O encontro entre os povos nativos e os invasores europeus foi tão disruptivo e fatal para a civilização originária (cerca de mil povos que habitavam o território onde hoje é o Brasil), quanto será o da inteligência artificial com nosso modo de vida contemporâneo.

Estamos diante do que não podemos pensar. Assim como os povos da floresta foram dizimados pela fina flor da escória europeia, num processo caótico e descontrolado, nós estamos diante do que não podemos nomear. E o resultado dessa incapacidade para nomear o que vem, resultará na destruição de nosso modo de vida. A questão é de que modo iremos persistir na forma deste mundo impensável que está chegando.

Os povos nativos foram violados e escravizados. Demoraram para perceber as lógicas, impensáveis para eles, dos invasores. Sofreram com o contágio numa guerra biológica que exterminou 80 milhões de pessoas nos primeiros 100 anos de um conflito que ainda está em curso.

Em nome da ganância e da conquista, travestida de empreendimento evangelizador e civilizatório, uma guerra de extermínio vem sendo praticada nas sombras há 519 anos. Toda uma cosmovisão rica e diversificada foi esmagada pelo encontro com o incognoscível.

Em nosso caso, é curioso que, em nome de algo difuso, confuso e pouco compreensível como a ideia de desenvolvimento econômico perpétuo, o capital venha paulatinamente, desde os escritos de Karl Marx, se tornando autônomo em relação aos agentes humanos. De modo complementar a isso são os humanos que se tornam objetos controlados pela fluidez do dinheiro. O capital monetário se tornou completamente etéreo e virtual e ao mesmo tempo uma espécie de meta sujeito.
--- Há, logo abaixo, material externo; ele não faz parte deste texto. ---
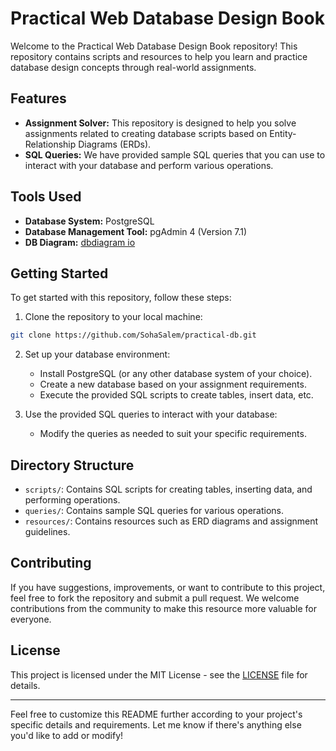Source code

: # Practical Web Database Design Book

Welcome to the Practical Web Database Design Book repository! This repository contains scripts and resources to help you learn and practice database design concepts through real-world assignments.

## Features

- **Assignment Solver:** This repository is designed to help you solve assignments related to creating database scripts based on Entity-Relationship Diagrams (ERDs).
- **SQL Queries:** We have provided sample SQL queries that you can use to interact with your database and perform various operations.

## Tools Used

- **Database System:** PostgreSQL
- **Database Management Tool:** pgAdmin 4 (Version 7.1)
- **DB Diagram:** <a href="https://dbdiagram.io/">dbdiagram io</a>

## Getting Started

To get started with this repository, follow these steps:

1. Clone the repository to your local machine:

```bash
git clone https://github.com/SohaSalem/practical-db.git
```

2. Set up your database environment:
   - Install PostgreSQL (or any other database system of your choice).
   - Create a new database based on your assignment requirements.
   - Execute the provided SQL scripts to create tables, insert data, etc.

3. Use the provided SQL queries to interact with your database:
   - Modify the queries as needed to suit your specific requirements.

## Directory Structure

- `scripts/`: Contains SQL scripts for creating tables, inserting data, and performing operations.
- `queries/`: Contains sample SQL queries for various operations.
- `resources/`: Contains resources such as ERD diagrams and assignment guidelines.

## Contributing

If you have suggestions, improvements, or want to contribute to this project, feel free to fork the repository and submit a pull request. We welcome contributions from the community to make this resource more valuable for everyone.

## License

This project is licensed under the MIT License - see the [LICENSE](LICENSE) file for details.

---

Feel free to customize this README further according to your project's specific details and requirements. Let me know if there's anything else you'd like to add or modify!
A nossa cosmovisão – nossos universos de sentido e significado – estão ameaçados pelo advento de ferramentas tecnológicas que passaram a existência através de nossas próprias ações. Sem uma possibilidade de pensar o desconhecido, a que nós mesmos demos existência, não conseguiremos nos adaptar.
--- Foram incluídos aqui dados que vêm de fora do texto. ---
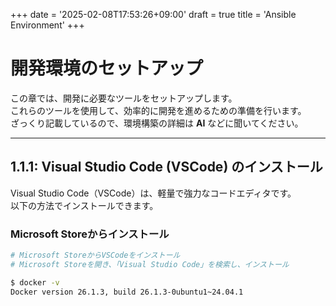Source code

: +++
date = '2025-02-08T17:53:26+09:00'
draft = true
title = 'Ansible Environment'
+++
# 開発環境のセットアップ

この章では、開発に必要なツールをセットアップします。  
これらのツールを使用して、効率的に開発を進めるための準備を行います。  
ざっくり記載しているので、環境構築の詳細は **AI** などに聞いてください。

---

## **1.1.1: Visual Studio Code (VSCode) のインストール**
Visual Studio Code（VSCode）は、軽量で強力なコードエディタです。  
以下の方法でインストールできます。

### **Microsoft Storeからインストール**
```sh
# Microsoft StoreからVSCodeをインストール
# Microsoft Storeを開き、「Visual Studio Code」を検索し、インストール
```

```bash
$ docker -v
Docker version 26.1.3, build 26.1.3-0ubuntu1~24.04.1
```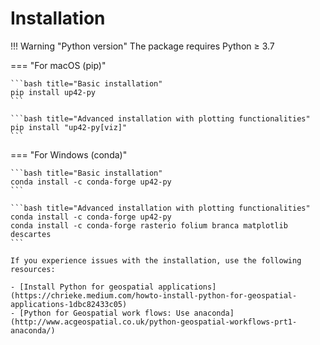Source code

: # Installation

!!! Warning "Python version"
    The package requires Python ≥ 3.7

=== "For macOS (pip)"

    ```bash title="Basic installation"
    pip install up42-py
    ```

    ```bash title="Advanced installation with plotting functionalities"
    pip install "up42-py[viz]"
    ```

=== "For Windows (conda)"

    ```bash title="Basic installation"
    conda install -c conda-forge up42-py
    ```

    ```bash title="Advanced installation with plotting functionalities"
    conda install -c conda-forge up42-py
    conda install -c conda-forge rasterio folium branca matplotlib descartes
    ```

    If you experience issues with the installation, use the following resources:

    - [Install Python for geospatial applications](https://chrieke.medium.com/howto-install-python-for-geospatial-applications-1dbc82433c05)
    - [Python for Geospatial work flows: Use anaconda](http://www.acgeospatial.co.uk/python-geospatial-workflows-prt1-anaconda/)
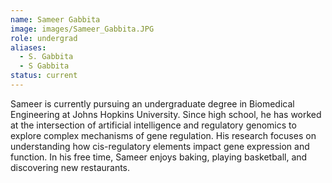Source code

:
 ```yaml
---
name: Sameer Gabbita
image: images/Sameer_Gabbita.JPG
role: undergrad
aliases:
  - S. Gabbita
  - S Gabbita
status: current
---
```


Sameer is currently pursuing an undergraduate degree in Biomedical Engineering at Johns Hopkins University. Since high school, he has worked at the intersection of artificial intelligence and regulatory genomics to explore complex mechanisms of gene regulation. His research focuses on understanding how cis-regulatory elements impact gene expression and function. In his free time, Sameer enjoys baking, playing basketball, and discovering new restaurants.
No entrechoque dos humanos com a inteligência artificial, talvez estejamos destinados ao mesmo desenlace que os povos nativos sofreram em seu encontro com os conquistadores europeus. Com o agravante de estarmos lentamente dando espaço a uma perplexidade infantilizada e perdendo a capacidade de agir de modo criativo.

O neofascismo, que está se alastrando pelo planeta, representa essa recusa ao esforço de pensar de modo aberto e criativo que expressa os primeiros sintomas de uma patologia coletiva que termina no auto extermínio. É nesse sentido que certos projetos políticos, como o de Bolsonaro, estão interessados na destruição e não na criação. O fascismo é sempre fascinado pela ruína e pela negação da vida através de sucessivas aproximações na direção de grandes espetáculos de morte e extermínio.